Les deux voies sont donc différentes. Ma thèse est que ces deux voies sont nécessaires pour arriver à l’objectif d’une fondation rationnelle ultime de l’éthique, mais qu’elles ne peuvent y arriver qu’à la condition de travailler en complémentarité. Autrement dit, aucune de ces stratégies ne peut y arriver à elle seule. Pour défendre cette thèse, je devrai examiner attentivement chacune de ces options, pour ensuite montrer en quoi elles ne peuvent prétendre fournir à l’exclusion de l’autre une fondation rationnelle ultime de l’éthique. Puisqu’à mon avis l’approche pragmatico-transcendantale défendue par Apel est plus contraignante que celle de Jonas (et que ce dernier présuppose implicitement certaines méthodes du pragmatisme transcendantal — j’y reviendrai), je commencerai par une discussion de la « macro-éthique planétaire » proposée par le premier. D’ailleurs, nous verrons que l’éthique formelle de la discussion est cohérente en soi, mais qu’elle doit nécessairement être complétée d’une éthique substantielle, ce que Jonas cherche précisément à élaborer. Mon travail se divisera en deux parties. Je présenterai d’abord l’éthique de la discussion d’Apel. J’analyserai ensuite l’apport de l’éthique de la responsabilité de Jonas à cette réflexion, en soulignant les limites de chacune de ces théories — lorsqu’elles sont considérées indépendamment l’une de l’autre — et en montrant en quoi la fondation rationnelle de l’éthique nécessaire à notre monde technologique ne peut se faire qu’à l’aide du travail conjoint de ces deux approches.

I.

Apel choisit donc d’accepter la séparation qui, depuis Hume, caractérise la réflexion éthique moderne, à savoir celle entre être et devoir-être. Il veut pourtant remettre en question le renvoi de la sphère du devoir-être, celle de la morale, dans le pôle subjectif du rapport entre sujet et objet. Il souhaite montrer au contraire que cette distinction et la possibilité même d’une sphère de l’objectivité, de laquelle serait exclu le devoir-être, présupposent elles-mêmes un ensemble de règles morales, un devoir-être, sans lesquelles tout concept d’objectivité et tout concept de sens perdent précisément leur sens. Je procéderai en trois étapes : j’examinerai d’abord les grandes lignes du travail d’interprétation qu’offre Apel de la pensée de Charles Sanders Peirce, plus particulièrement — parce que je devrai me restreindre, donner une explication détaillée de ce travail dépasserait largement les limites de ce texte — de la théorie du signe chez Peirce, et corrélativement de ses analyses de la production du sens et de la connaissance scientifique. J’analyserai ensuite la conclusion que tire Apel de cette interprétation de Peirce, principalement l’établissement du concept de communauté illimitée de communication. Je soulignerai enfin de quelle façon ce travail permet à Apel de déterminer certaines règles morales fondamentales transcendantales et donc objectivement valides. Je pourrai alors souligner les difficultés de cette approche, notamment celles qui émergent lorsque l’ampleur des capacités d’action de l’être humain peut remettre en question l’existence même de l’humanité, ce qui était précisément notre point de départ. N’allons toutefois pas trop vite, je commencerai en revenant sur la lecture que propose Apel de la philosophie de Peirce.

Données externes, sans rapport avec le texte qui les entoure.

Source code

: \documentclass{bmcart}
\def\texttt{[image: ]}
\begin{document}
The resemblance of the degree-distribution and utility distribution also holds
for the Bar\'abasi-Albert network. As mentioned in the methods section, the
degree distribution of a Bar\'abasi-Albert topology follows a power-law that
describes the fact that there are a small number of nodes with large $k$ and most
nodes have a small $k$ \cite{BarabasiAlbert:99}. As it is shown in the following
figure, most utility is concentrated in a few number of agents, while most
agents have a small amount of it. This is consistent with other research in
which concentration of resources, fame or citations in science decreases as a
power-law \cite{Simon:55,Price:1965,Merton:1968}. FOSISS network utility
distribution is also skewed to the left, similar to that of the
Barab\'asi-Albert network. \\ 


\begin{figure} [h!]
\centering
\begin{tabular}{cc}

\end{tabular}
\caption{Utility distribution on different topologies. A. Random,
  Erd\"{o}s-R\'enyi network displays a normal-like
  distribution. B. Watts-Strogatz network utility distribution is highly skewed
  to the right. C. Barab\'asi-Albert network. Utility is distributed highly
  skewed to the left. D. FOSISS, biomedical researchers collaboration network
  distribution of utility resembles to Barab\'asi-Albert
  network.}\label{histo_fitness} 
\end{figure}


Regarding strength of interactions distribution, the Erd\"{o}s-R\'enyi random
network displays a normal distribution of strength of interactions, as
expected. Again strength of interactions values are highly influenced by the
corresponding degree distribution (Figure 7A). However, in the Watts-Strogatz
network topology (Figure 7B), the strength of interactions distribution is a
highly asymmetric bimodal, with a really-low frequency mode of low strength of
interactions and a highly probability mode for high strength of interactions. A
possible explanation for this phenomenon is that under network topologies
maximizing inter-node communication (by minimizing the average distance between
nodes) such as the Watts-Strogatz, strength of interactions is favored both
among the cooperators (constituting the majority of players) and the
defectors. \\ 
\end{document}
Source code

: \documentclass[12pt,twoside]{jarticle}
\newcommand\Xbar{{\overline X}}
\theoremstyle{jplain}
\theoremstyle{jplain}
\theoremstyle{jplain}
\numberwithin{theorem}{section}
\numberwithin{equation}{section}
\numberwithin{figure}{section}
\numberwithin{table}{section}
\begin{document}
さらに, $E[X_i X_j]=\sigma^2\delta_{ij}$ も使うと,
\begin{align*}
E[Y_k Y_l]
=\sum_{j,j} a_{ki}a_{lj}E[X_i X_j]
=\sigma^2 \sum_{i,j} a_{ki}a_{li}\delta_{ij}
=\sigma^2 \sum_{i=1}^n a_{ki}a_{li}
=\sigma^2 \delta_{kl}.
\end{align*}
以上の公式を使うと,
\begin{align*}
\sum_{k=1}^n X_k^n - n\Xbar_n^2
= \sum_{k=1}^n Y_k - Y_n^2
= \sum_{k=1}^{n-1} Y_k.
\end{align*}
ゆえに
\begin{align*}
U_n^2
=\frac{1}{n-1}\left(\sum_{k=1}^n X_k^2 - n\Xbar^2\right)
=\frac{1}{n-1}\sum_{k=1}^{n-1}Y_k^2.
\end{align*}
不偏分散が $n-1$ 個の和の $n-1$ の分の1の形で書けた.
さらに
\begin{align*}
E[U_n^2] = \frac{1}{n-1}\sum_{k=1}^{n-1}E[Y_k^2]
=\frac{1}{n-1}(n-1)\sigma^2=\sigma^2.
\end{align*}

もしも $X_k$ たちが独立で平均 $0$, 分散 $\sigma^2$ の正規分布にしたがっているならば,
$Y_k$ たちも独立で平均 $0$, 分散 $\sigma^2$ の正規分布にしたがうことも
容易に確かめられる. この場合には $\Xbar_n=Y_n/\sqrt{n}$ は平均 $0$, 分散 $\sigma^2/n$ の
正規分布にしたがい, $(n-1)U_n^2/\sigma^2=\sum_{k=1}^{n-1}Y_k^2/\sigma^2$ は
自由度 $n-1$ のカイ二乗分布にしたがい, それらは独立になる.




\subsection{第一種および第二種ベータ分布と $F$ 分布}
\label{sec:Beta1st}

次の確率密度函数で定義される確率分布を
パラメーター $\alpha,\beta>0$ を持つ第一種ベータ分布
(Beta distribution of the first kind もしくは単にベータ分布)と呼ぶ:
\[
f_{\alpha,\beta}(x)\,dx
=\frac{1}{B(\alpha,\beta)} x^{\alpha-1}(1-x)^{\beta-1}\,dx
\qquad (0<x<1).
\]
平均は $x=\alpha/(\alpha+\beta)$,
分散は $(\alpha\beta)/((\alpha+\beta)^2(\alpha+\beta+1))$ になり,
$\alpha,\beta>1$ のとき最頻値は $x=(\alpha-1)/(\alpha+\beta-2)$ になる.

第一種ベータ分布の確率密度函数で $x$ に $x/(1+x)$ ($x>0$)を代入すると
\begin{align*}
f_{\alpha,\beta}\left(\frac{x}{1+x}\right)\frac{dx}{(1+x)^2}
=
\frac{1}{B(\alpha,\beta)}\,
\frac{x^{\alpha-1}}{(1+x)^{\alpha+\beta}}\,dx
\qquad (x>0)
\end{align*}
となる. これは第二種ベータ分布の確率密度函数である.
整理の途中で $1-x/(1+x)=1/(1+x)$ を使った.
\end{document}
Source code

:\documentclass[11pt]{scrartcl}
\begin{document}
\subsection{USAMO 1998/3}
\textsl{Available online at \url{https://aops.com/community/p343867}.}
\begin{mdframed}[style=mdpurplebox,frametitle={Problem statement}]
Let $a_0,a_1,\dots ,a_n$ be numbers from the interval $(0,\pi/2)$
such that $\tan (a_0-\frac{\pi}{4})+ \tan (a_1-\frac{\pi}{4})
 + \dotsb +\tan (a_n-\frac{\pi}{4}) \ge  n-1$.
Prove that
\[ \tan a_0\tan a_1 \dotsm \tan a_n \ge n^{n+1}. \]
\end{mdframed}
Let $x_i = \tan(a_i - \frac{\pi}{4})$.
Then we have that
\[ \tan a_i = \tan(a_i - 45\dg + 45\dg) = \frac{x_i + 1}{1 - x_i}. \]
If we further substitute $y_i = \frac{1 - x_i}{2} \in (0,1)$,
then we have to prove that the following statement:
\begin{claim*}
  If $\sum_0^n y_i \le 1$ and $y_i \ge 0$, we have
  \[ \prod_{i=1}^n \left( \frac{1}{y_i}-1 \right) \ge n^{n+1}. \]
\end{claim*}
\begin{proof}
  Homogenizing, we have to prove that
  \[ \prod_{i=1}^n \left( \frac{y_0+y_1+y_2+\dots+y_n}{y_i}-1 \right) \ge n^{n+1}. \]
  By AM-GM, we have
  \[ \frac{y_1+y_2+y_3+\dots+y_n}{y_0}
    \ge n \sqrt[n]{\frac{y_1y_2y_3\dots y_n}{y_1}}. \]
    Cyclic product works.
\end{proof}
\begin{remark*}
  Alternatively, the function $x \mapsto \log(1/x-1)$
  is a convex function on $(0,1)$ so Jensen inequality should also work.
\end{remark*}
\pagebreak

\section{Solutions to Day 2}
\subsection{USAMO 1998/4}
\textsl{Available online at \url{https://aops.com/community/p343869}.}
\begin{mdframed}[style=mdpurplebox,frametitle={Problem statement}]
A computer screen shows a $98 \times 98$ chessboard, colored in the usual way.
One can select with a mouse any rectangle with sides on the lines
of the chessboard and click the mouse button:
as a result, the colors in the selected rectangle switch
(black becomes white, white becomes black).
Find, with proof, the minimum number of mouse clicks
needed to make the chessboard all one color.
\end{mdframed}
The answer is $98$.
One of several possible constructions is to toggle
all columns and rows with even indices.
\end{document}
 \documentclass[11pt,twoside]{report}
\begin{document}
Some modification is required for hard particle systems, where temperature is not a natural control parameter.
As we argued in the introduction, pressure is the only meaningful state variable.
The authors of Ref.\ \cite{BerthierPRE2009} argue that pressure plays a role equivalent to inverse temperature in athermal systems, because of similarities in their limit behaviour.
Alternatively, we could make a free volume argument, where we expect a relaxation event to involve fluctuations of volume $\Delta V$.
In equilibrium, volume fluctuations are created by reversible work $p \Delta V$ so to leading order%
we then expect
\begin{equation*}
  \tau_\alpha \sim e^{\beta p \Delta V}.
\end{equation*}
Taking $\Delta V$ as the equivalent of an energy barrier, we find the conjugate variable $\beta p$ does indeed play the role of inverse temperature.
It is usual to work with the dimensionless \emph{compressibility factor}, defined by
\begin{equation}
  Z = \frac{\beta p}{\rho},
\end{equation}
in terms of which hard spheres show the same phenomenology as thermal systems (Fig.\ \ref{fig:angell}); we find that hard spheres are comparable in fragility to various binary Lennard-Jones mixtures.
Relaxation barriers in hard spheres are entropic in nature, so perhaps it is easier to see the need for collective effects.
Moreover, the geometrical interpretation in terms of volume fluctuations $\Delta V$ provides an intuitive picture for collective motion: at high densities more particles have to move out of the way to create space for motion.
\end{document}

Il s’agit bien entendu d’un rapprochement assez inusité — et du même coup des plus stimulants — de voir un auteur plutôt issu de la tradition continentale qui s’inspire de celui qui est connu comme le fondateur du pragmatisme américain. Soit dit en passant, un tel « échange » est le bienvenu, d’autant plus que bon nombre des distinctions réputées être fondamentales entre ces deux traditions de la philosophie contemporaine apparaissent de plus en plus poreuses et loin d’être irréconciliables. Quoi qu’il en soit, Apel a produit une monographie sur la philosophie de Peirce[2]. Tel qu’indiqué plus haut, il ne peut être question ici de donner un aperçu, même rapide, de l’ensemble du travail d’interprétation qu’Apel propose dans ce livre, encore moins de départager ce qui, dans cette analyse, relève assurément de Peirce de ce qu’Apel y projette — il faudrait produire une monographie complète pour exposer de manière satisfaisante cette dernière question. Je ne chercherai qu’à identifier les éléments de la lecture proposée par Apel qui sont nécessaires à la fondation de son éthique. Sur ces questions, en plus de la monographie citée plus haut, le lecteur se référera à un texte publié dans le recueil Towards a Transformation of Philosophy et intitulé « From Kant to Peirce : the semiotical transformation of transcendantal logic[3] », les grandes lignes de l’argumentation de l’ouvrage y étant synthétisées. Comme le titre de ce dernier article l’indique, c’est d’abord en tant que lecteur critique de la philosophie kantienne qu’Apel décrit le philosophe américain.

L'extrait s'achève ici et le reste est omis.